WHAT IS REQUIRED:
Only the number is needed: how many lines of the records include "equation"?
---+---
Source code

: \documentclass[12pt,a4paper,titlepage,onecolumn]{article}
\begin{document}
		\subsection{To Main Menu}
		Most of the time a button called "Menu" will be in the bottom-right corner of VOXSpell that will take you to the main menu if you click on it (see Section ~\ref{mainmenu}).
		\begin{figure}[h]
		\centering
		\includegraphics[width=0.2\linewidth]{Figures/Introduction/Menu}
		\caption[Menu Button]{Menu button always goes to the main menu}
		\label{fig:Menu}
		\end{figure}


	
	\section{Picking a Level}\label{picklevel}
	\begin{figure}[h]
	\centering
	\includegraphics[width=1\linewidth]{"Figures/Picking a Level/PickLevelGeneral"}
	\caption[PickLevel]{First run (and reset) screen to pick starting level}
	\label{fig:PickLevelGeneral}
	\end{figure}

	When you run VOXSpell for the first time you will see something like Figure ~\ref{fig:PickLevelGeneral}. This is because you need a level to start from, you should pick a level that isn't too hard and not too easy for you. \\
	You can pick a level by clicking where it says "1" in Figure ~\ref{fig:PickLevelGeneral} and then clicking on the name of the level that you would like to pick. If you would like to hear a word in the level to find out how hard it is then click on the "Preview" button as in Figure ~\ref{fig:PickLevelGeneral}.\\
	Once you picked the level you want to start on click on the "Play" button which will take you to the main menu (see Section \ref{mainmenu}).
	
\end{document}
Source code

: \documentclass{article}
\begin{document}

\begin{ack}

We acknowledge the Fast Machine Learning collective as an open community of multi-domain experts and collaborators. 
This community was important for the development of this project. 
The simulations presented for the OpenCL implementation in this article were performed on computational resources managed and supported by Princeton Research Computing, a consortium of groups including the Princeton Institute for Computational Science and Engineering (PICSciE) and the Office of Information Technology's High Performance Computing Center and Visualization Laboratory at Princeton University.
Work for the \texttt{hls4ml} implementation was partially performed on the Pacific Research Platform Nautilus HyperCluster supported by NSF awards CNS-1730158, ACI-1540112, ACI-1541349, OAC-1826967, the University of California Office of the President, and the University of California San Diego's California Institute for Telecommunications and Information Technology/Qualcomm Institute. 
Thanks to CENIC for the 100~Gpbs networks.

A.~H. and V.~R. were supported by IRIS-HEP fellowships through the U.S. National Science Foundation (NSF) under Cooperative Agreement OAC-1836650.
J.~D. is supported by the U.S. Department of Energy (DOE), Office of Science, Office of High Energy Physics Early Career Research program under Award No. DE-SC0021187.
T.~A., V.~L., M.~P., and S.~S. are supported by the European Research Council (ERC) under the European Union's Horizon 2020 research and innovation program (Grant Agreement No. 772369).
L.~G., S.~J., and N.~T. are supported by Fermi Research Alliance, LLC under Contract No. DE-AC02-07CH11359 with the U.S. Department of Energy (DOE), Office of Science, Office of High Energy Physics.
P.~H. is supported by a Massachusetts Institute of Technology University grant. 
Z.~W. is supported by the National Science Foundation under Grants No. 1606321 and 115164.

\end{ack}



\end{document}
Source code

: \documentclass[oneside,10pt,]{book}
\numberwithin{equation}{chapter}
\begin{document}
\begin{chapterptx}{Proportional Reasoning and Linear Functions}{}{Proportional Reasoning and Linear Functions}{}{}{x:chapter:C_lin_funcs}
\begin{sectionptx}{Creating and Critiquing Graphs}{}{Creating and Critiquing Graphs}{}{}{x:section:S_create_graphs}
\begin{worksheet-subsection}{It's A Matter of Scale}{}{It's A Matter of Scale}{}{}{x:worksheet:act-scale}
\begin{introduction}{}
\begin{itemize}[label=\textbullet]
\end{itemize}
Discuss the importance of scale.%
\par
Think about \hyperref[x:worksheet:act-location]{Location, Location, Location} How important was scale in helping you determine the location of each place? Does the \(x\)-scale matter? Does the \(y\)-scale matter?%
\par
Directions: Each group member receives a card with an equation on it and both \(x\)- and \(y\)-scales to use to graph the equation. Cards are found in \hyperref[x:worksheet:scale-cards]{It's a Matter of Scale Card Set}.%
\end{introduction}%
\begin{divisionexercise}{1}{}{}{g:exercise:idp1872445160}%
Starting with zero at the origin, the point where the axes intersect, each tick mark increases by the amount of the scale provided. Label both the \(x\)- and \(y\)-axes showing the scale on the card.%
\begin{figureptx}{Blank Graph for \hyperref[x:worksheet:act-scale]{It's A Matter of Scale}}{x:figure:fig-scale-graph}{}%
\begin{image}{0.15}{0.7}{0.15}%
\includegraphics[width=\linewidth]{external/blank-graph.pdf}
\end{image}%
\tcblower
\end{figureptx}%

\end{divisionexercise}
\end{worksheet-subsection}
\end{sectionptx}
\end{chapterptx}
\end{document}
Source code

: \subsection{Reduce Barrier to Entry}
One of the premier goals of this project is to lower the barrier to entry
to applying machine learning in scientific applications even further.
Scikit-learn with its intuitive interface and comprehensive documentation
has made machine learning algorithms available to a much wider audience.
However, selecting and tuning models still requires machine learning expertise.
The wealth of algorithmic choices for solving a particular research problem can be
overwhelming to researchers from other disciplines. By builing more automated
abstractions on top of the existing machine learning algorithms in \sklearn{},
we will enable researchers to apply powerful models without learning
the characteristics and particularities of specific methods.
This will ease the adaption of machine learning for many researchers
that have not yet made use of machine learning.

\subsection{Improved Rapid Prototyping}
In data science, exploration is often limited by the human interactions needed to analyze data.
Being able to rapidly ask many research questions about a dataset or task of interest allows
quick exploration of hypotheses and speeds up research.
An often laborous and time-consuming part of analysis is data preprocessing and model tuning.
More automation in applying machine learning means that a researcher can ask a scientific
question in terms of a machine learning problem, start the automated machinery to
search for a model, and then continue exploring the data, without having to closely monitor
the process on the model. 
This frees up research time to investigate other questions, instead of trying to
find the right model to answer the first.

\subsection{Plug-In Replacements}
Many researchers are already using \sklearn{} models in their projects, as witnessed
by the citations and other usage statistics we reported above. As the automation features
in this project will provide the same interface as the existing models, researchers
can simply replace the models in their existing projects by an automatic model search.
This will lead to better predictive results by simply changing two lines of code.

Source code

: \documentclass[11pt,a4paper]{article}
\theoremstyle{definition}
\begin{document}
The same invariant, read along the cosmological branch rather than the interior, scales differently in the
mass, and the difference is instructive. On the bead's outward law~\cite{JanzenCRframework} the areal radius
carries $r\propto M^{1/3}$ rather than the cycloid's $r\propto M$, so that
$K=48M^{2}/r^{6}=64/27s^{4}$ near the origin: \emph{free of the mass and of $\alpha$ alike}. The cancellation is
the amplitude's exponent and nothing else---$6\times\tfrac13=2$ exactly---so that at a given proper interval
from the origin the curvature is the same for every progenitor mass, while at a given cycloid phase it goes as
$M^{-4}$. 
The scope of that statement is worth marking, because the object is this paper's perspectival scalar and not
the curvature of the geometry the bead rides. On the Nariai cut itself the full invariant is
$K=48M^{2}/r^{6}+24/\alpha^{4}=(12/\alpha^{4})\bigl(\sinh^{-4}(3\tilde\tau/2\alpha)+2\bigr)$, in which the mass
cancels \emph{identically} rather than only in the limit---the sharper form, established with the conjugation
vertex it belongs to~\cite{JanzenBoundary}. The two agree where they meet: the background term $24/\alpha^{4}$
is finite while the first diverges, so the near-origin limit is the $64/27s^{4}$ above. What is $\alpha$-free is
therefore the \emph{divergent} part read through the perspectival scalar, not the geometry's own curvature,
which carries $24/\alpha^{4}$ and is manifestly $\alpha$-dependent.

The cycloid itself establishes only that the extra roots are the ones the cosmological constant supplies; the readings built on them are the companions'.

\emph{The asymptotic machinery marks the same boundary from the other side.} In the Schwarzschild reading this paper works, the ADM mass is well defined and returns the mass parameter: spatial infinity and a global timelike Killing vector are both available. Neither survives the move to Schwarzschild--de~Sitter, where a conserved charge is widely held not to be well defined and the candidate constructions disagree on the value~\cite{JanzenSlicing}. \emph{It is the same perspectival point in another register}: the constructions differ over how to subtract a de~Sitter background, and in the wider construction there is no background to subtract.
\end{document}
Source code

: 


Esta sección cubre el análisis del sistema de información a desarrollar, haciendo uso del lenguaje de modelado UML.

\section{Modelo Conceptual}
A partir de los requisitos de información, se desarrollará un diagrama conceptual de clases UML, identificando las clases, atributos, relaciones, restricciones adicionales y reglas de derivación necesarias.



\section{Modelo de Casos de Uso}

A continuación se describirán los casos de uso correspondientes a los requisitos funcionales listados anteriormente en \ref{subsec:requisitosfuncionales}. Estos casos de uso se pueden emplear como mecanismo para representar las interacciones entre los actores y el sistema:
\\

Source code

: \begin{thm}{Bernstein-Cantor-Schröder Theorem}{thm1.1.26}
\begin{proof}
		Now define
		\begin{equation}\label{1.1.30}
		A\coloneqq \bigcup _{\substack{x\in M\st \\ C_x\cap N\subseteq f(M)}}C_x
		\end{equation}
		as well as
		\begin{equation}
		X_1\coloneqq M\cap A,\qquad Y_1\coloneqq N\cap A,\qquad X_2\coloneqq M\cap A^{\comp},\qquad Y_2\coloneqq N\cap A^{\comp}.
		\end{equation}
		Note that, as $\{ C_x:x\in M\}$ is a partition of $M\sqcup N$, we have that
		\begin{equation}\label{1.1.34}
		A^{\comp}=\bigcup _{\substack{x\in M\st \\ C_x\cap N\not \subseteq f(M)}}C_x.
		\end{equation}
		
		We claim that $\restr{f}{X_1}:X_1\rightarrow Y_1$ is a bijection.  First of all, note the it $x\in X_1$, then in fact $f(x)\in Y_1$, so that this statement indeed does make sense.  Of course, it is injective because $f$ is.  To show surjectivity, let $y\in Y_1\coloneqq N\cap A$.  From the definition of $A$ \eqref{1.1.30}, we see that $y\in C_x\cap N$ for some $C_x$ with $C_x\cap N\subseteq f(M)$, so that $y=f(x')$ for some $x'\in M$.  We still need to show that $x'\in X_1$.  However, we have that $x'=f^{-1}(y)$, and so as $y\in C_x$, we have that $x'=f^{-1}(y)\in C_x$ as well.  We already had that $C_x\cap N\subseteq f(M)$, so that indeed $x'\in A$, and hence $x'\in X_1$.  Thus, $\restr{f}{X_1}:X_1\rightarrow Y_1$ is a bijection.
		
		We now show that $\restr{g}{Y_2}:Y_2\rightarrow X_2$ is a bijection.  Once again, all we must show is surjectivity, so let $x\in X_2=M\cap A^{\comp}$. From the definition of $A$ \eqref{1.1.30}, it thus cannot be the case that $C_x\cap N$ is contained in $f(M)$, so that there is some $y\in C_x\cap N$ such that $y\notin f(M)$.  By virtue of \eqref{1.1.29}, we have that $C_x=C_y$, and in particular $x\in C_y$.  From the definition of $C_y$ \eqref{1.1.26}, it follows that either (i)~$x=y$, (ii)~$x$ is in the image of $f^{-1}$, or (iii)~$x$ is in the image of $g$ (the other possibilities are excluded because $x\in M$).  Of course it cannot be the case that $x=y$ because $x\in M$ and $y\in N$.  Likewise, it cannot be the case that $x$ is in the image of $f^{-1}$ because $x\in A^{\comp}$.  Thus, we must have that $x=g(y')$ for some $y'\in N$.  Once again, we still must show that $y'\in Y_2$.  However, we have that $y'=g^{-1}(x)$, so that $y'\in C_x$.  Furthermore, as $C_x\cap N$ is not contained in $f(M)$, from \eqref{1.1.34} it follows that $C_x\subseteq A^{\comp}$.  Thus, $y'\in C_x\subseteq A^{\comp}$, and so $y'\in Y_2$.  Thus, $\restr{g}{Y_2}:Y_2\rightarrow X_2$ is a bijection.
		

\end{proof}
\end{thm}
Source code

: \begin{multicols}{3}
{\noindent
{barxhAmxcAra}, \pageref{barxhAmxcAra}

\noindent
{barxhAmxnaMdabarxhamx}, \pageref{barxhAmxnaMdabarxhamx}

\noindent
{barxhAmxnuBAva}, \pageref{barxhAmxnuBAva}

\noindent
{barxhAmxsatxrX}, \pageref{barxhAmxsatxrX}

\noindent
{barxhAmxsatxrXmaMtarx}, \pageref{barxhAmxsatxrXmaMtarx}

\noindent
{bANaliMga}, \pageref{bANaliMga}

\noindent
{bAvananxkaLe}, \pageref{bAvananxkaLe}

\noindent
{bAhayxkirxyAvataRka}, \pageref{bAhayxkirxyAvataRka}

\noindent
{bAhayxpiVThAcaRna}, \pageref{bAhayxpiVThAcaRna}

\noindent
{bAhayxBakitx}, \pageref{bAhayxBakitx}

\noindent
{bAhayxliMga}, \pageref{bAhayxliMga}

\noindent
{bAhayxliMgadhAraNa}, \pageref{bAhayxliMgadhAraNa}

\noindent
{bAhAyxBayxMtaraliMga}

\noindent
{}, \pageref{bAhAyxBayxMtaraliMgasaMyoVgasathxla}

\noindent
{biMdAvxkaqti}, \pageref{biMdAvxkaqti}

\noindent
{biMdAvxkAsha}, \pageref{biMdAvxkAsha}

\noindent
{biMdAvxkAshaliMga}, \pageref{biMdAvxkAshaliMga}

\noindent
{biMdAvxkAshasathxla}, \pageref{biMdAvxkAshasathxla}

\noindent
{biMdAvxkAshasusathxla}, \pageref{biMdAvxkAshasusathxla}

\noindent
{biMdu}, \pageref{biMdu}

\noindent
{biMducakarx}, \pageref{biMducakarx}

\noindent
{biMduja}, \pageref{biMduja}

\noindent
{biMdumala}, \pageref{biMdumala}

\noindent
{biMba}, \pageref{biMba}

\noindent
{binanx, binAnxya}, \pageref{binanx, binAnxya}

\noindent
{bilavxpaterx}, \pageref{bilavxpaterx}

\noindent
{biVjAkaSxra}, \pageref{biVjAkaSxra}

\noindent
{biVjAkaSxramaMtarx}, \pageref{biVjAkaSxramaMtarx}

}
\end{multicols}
---+---
EXERCISE SOLUTION:
8